§ **Problem to work on**: Of all the lines below, output only those starting at the one with "Definition at line 165" and ending at the one with "String $>$ typedef Object\+\_\+type\+::value\+\_\+type", both ends included, exactly as written.

§ **Data supplied**:
★ ★ ★ ★
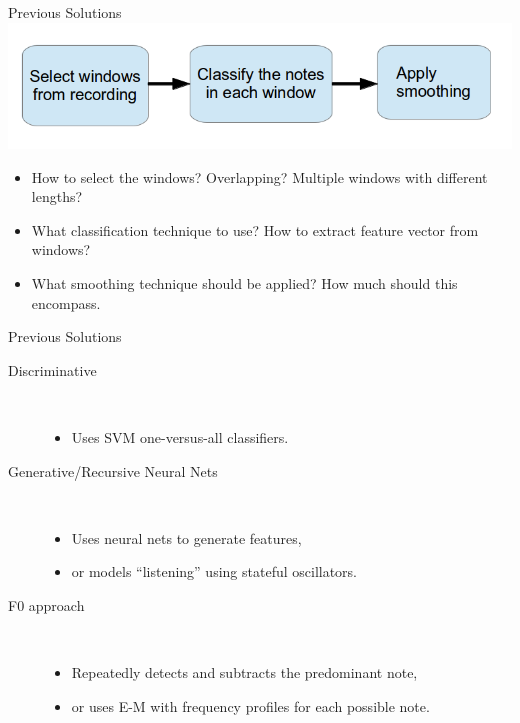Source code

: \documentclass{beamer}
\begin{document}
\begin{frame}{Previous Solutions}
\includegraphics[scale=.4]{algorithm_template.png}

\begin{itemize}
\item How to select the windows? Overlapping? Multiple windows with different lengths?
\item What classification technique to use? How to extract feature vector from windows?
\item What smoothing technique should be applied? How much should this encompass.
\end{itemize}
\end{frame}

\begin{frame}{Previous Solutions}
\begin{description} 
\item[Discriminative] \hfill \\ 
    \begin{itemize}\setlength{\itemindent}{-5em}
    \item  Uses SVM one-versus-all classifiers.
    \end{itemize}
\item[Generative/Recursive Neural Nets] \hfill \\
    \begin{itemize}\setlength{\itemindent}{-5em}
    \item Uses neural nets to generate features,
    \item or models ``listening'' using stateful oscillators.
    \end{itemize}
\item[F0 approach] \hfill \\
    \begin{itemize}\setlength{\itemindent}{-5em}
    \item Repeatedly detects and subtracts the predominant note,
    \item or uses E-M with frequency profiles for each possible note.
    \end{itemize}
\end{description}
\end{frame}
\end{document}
★ ★ ★ ★
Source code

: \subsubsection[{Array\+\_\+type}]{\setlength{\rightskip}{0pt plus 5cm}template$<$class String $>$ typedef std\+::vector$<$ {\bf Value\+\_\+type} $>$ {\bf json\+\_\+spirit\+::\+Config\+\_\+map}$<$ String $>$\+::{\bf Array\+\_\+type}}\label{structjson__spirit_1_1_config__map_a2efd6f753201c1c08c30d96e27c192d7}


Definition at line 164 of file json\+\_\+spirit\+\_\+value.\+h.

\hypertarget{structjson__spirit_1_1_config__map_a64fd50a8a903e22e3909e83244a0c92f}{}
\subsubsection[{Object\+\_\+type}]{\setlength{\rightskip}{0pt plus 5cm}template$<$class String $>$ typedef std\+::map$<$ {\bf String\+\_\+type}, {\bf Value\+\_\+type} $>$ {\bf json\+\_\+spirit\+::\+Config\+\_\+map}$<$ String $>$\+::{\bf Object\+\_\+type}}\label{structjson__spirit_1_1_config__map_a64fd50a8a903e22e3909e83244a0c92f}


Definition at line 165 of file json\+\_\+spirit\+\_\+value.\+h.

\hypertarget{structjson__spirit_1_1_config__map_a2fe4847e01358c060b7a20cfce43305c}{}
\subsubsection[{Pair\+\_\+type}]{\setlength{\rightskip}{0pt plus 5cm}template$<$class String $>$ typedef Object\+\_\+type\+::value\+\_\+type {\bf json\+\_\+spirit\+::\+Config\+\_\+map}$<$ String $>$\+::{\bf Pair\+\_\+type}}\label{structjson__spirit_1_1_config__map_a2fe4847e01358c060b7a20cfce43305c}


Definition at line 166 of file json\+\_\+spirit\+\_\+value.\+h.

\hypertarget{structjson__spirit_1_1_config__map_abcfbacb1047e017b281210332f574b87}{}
★ ★ ★ ★
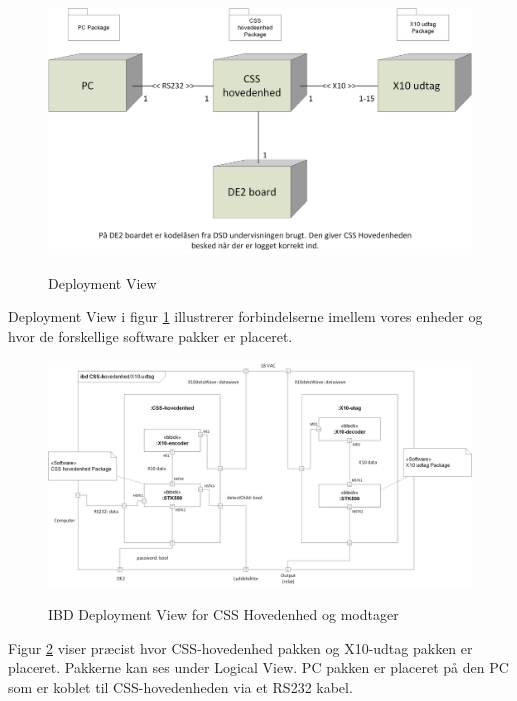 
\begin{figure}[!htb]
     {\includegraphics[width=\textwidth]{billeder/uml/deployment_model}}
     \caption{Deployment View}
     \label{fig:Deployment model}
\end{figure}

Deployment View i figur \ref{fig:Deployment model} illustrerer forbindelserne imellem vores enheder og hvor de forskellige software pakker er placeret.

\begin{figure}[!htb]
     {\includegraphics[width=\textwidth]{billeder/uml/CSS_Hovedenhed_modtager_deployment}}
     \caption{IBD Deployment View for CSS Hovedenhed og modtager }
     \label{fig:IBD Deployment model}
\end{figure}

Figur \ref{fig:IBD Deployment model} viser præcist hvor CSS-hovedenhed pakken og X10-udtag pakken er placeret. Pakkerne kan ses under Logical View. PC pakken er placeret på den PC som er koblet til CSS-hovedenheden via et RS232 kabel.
★ ★ ★ ★
§ **Output below**:
Definition at line 165 of file json\+\_\+spirit\+\_\+value.\+h.

\hypertarget{structjson__spirit_1_1_config__map_a2fe4847e01358c060b7a20cfce43305c}{}
\subsubsection[{Pair\+\_\+type}]{\setlength{\rightskip}{0pt plus 5cm}template$<$class String $>$ typedef Object\+\_\+type\+::value\+\_\+type {\bf json\+\_\+spirit\+::\+Config\+\_\+map}$<$ String $>$\+::{\bf Pair\+\_\+type}}\label{structjson__spirit_1_1_config__map_a2fe4847e01358c060b7a20cfce43305c}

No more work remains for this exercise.